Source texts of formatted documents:
□ □ □

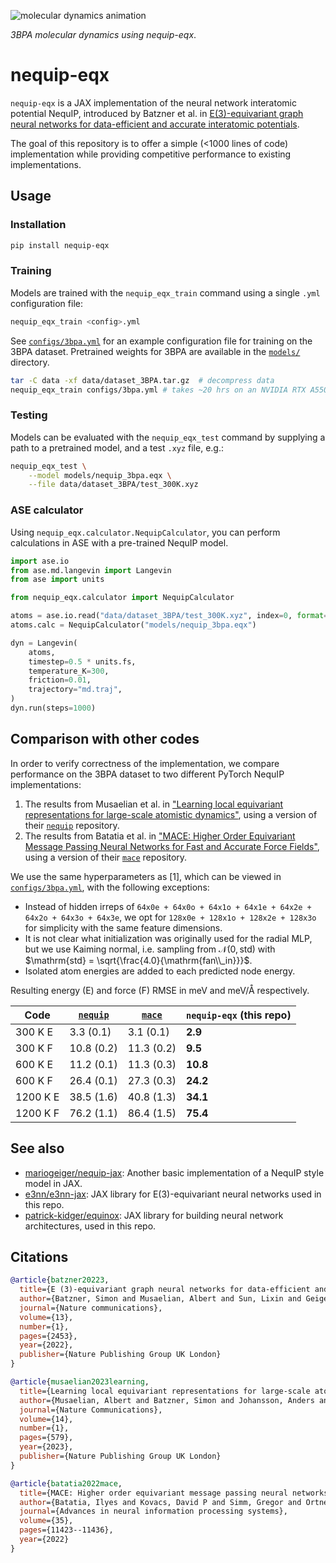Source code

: ![molecular dynamics animation](images/md.gif)

*3BPA molecular dynamics using nequip-eqx*.

# nequip-eqx

`nequip-eqx` is a JAX implementation of the neural network interatomic potential
NequIP, introduced by Batzner et al. in [E(3)-equivariant graph neural networks
for data-efficient and accurate interatomic
potentials](https://www.nature.com/articles/s41467-022-29939-5).

The goal of this repository is to offer a simple (<1000 lines of code)
implementation while providing competitive performance to existing
implementations.



## Usage

### Installation

```bash
pip install nequip-eqx
```

### Training

Models are trained with the `nequip_eqx_train` command using a single `.yml`
configuration file:

```bash
nequip_eqx_train <config>.yml
```

See [`configs/3bpa.yml`](configs/3bpa.yml) for an example configuration file for training on the 3BPA dataset. 
Pretrained weights for 3BPA are available in the [`models/`](models/) directory.

```bash
tar -C data -xf data/dataset_3BPA.tar.gz  # decompress data
nequip_eqx_train configs/3bpa.yml # takes ~20 hrs on an NVIDIA RTX A5500
```

### Testing

Models can be evaluated with the `nequip_eqx_test` command by supplying a path
to a pretrained model, and a test `.xyz` file, e.g.:

```bash
nequip_eqx_test \
    --model models/nequip_3bpa.eqx \
    --file data/dataset_3BPA/test_300K.xyz
```

### ASE calculator

Using `nequip_eqx.calculator.NequipCalculator`, you can perform calculations in
ASE with a pre-trained NequIP model.

```python
import ase.io
from ase.md.langevin import Langevin
from ase import units

from nequip_eqx.calculator import NequipCalculator

atoms = ase.io.read("data/dataset_3BPA/test_300K.xyz", index=0, format="extxyz")
atoms.calc = NequipCalculator("models/nequip_3bpa.eqx")

dyn = Langevin(
    atoms,
    timestep=0.5 * units.fs,
    temperature_K=300,
    friction=0.01,
    trajectory="md.traj",
)
dyn.run(steps=1000)

```

## Comparison with other codes

In order to verify correctness of the implementation, we compare performance on
the 3BPA dataset to two different PyTorch NequIP implementations: 

1. The results from Musaelian et al. in ["Learning local equivariant
representations for large-scale atomistic
dynamics"](https://www.nature.com/articles/s41467-023-36329-y), using a version
of their [`nequip`](https://github.com/mir-group/nequip) repository.  
2. The
results from Batatia et al. in ["MACE: Higher Order Equivariant Message
Passing Neural Networks for Fast and Accurate Force
Fields"](https://arxiv.org/abs/2206.07697), using a version of their [`mace`](https://github.com/ACEsuit/mace) repository.

We use the same hyperparameters as [1], which can be viewed in [`configs/3bpa.yml`](configs/3bpa.yml), with the following exceptions:

 * Instead of hidden irreps of `64x0e + 64x0o + 64x1o + 64x1e + 64x2e + 64x2o +
    64x3o + 64x3e`, we opt for `128x0e + 128x1o + 128x2e + 128x3o` for simplicity
    with the same feature dimensions.
 * It is not clear what initialization was originally used for the radial MLP,
    but we use Kaiming normal, i.e. sampling from $\mathcal{N}(0, \mathrm{std})$ with $\mathrm{std} =
    \sqrt{\frac{4.0}{\mathrm{fan\\_in}}}$. 
 * Isolated atom energies are added to each predicted node energy.
    
Resulting energy (E) and force (F) RMSE in meV and meV/Å respectively.

| Code     | [`nequip`](https://github.com/mir-group/nequip) | [`mace`](https://github.com/ACEsuit/mace)  | `nequip-eqx` (this repo) |
|--------------|--------------|-------------------|---|
| 300 K E      | 3.3 (0.1)    | 3.1 (0.1)         | **2.9**
| 300 K F | 10.8 (0.2)   | 11.3 (0.2)        | **9.5**
| 600 K E | 11.2 (0.1)   | 11.3 (0.3)       | **10.8**
| 600 K F | 26.4 (0.1)   | 27.3 (0.3)        | **24.2**
| 1200 K E | 38.5 (1.6)   | 40.8 (1.3)        | **34.1**
| 1200 K F | 76.2 (1.1)   | 86.4 (1.5)        | **75.4**

## See also

 * [mariogeiger/nequip-jax](https://github.com/mariogeiger/nequip-jax): Another basic implementation of a NequIP style model in JAX.
 * [e3nn/e3nn-jax](https://github.com/e3nn/e3nn-jax): JAX library for E(3)-equivariant neural networks used in this repo.
 * [patrick-kidger/equinox](https://github.com/patrick-kidger/equinox): JAX library for building neural network architectures, used in this repo.
 

## Citations

```bibtex
@article{batzner20223,
  title={E (3)-equivariant graph neural networks for data-efficient and accurate interatomic potentials},
  author={Batzner, Simon and Musaelian, Albert and Sun, Lixin and Geiger, Mario and Mailoa, Jonathan P and Kornbluth, Mordechai and Molinari, Nicola and Smidt, Tess E and Kozinsky, Boris},
  journal={Nature communications},
  volume={13},
  number={1},
  pages={2453},
  year={2022},
  publisher={Nature Publishing Group UK London}
}
```

```bibtex
@article{musaelian2023learning,
  title={Learning local equivariant representations for large-scale atomistic dynamics},
  author={Musaelian, Albert and Batzner, Simon and Johansson, Anders and Sun, Lixin and Owen, Cameron J and Kornbluth, Mordechai and Kozinsky, Boris},
  journal={Nature Communications},
  volume={14},
  number={1},
  pages={579},
  year={2023},
  publisher={Nature Publishing Group UK London}
}
```

```bibtex
@article{batatia2022mace,
  title={MACE: Higher order equivariant message passing neural networks for fast and accurate force fields},
  author={Batatia, Ilyes and Kovacs, David P and Simm, Gregor and Ortner, Christoph and Cs{\'a}nyi, G{\'a}bor},
  journal={Advances in neural information processing systems},
  volume={35},
  pages={11423--11436},
  year={2022}
}
```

□ □ □

# [YOUR ASSIGNMENT]
Write out exactly the lines that fall from the line with "F | 76.2 (1.1)" to the line with "networks used in this repo." in the records above, keeping both ends.

# [SOLUTION TO THE PROBLEM]
| 1200 K F | 76.2 (1.1)   | 86.4 (1.5)        | **75.4**

## See also

 * [mariogeiger/nequip-jax](https://github.com/mariogeiger/nequip-jax): Another basic implementation of a NequIP style model in JAX.
 * [e3nn/e3nn-jax](https://github.com/e3nn/e3nn-jax): JAX library for E(3)-equivariant neural networks used in this repo.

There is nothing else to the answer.